Obama makes modest reforms to NSA

The Obama administration on Tuesday announced new limits on the National Security Agency’s collection of people’s data.

NSA officials will be ordered to delete private information about Americans that they might have incidentally collected through their work but which provides no real intelligence value to the agency. Agency officials will also be barred from using any collected information except for a six specific purposes to fight terrorists or global crime.

{mosads}The Office of the Director of National Intelligence (ODNI) in its report said this would amount to reaffirming existing requirements to delete the information.

Similar information about foreigners that provides no intelligence value must be deleted after five years.

The administration’s new rules will also institutionalize an elevated review of the NSA’s monitoring of targets in dozens of countries in light of “potential risks to national interests and our law enforcement, intelligence, and diplomatic relationships abroad.”

News of that change comes a week before German Chancellor Angela Merkel’s planned visit to the U.S. Revelations in 2013 that the U.S. had been spying on Merkel’s cellphone conversations caused a historic rift between the two allies, through those tensions seem to have been overcome in recent months.

Finally, the new changes will add a measure of transparency to the government’s use of secretive national security letters to gain information about suspects from companies while preventing them from disclosing what they have handed over. After three years, those letters will now be able to become public.

The reforms were made public in an ODNI report released a year after Obama announced a handful of changes to the NSA’s rules. Congress has so far been unable to enact any new law governing the NSA.

“As we continue to face threats from terrorism, proliferation, and cyber-attacks, we must use our intelligence capabilities in a way that optimally protects our national security and supports our foreign policy while keeping the public trust and respecting privacy and civil liberties,” White House counterterrorism advisor Lisa Monaco said in a statement.

The New York Times first reported the news. 

Obama’s latest effort falls far short of the dramatic changes demanded by some privacy advocates, however. 

Obama is now reviewing changes made last year to intelligence-gathering activities.

“As Americans, we cherish our civil liberties, and we need to uphold that commitment if we want maximum cooperation from other countries and industry in our fight against terrorist networks,” he said in January’s State of the Union address. “Next month, we’ll issue a report on how we’re keeping our promise to keep our country safe while strengthening privacy.”

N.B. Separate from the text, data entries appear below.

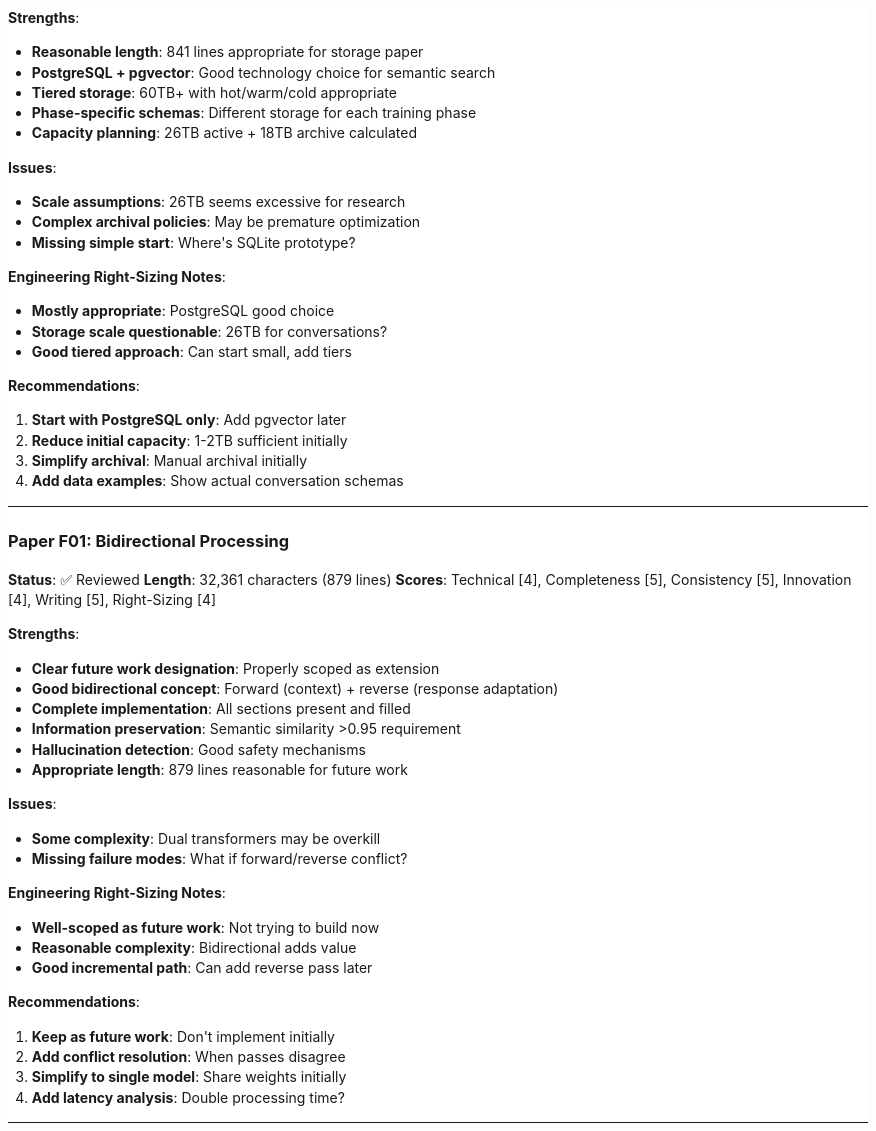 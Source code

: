 **Strengths**:
- **Reasonable length**: 841 lines appropriate for storage paper
- **PostgreSQL + pgvector**: Good technology choice for semantic search
- **Tiered storage**: 60TB+ with hot/warm/cold appropriate
- **Phase-specific schemas**: Different storage for each training phase
- **Capacity planning**: 26TB active + 18TB archive calculated

**Issues**:
- **Scale assumptions**: 26TB seems excessive for research
- **Complex archival policies**: May be premature optimization
- **Missing simple start**: Where's SQLite prototype?

**Engineering Right-Sizing Notes**:
- **Mostly appropriate**: PostgreSQL good choice
- **Storage scale questionable**: 26TB for conversations?
- **Good tiered approach**: Can start small, add tiers

**Recommendations**:
1. **Start with PostgreSQL only**: Add pgvector later
2. **Reduce initial capacity**: 1-2TB sufficient initially
3. **Simplify archival**: Manual archival initially
4. **Add data examples**: Show actual conversation schemas

---

### Paper F01: Bidirectional Processing
**Status**: ✅ Reviewed
**Length**: 32,361 characters (879 lines)
**Scores**: Technical [4], Completeness [5], Consistency [5], Innovation [4], Writing [5], Right-Sizing [4]

**Strengths**:
- **Clear future work designation**: Properly scoped as extension
- **Good bidirectional concept**: Forward (context) + reverse (response adaptation)
- **Complete implementation**: All sections present and filled
- **Information preservation**: Semantic similarity >0.95 requirement
- **Hallucination detection**: Good safety mechanisms
- **Appropriate length**: 879 lines reasonable for future work

**Issues**:
- **Some complexity**: Dual transformers may be overkill
- **Missing failure modes**: What if forward/reverse conflict?

**Engineering Right-Sizing Notes**:
- **Well-scoped as future work**: Not trying to build now
- **Reasonable complexity**: Bidirectional adds value
- **Good incremental path**: Can add reverse pass later

**Recommendations**:
1. **Keep as future work**: Don't implement initially
2. **Add conflict resolution**: When passes disagree
3. **Simplify to single model**: Share weights initially
4. **Add latency analysis**: Double processing time?

---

Obama one year ago called for the NSA to effectively end its broad powers to collect and search records about Americans’ phone calls, saying that it could “open the door to more intrusive, bulk collection programs in the future.” 

Congress so far has been unable to pass NSA reform, however, and the president has been unwilling to end the program on his own.

Over the next year, the intelligence community will work to update privacy guidelines under executive order 12333 as well continue to work with Congress to end the government’s bulk collection on phone metadata, according to the report. 

The office will also release another report in a year to update the progress.

— This story was updated at 11:40 a.m.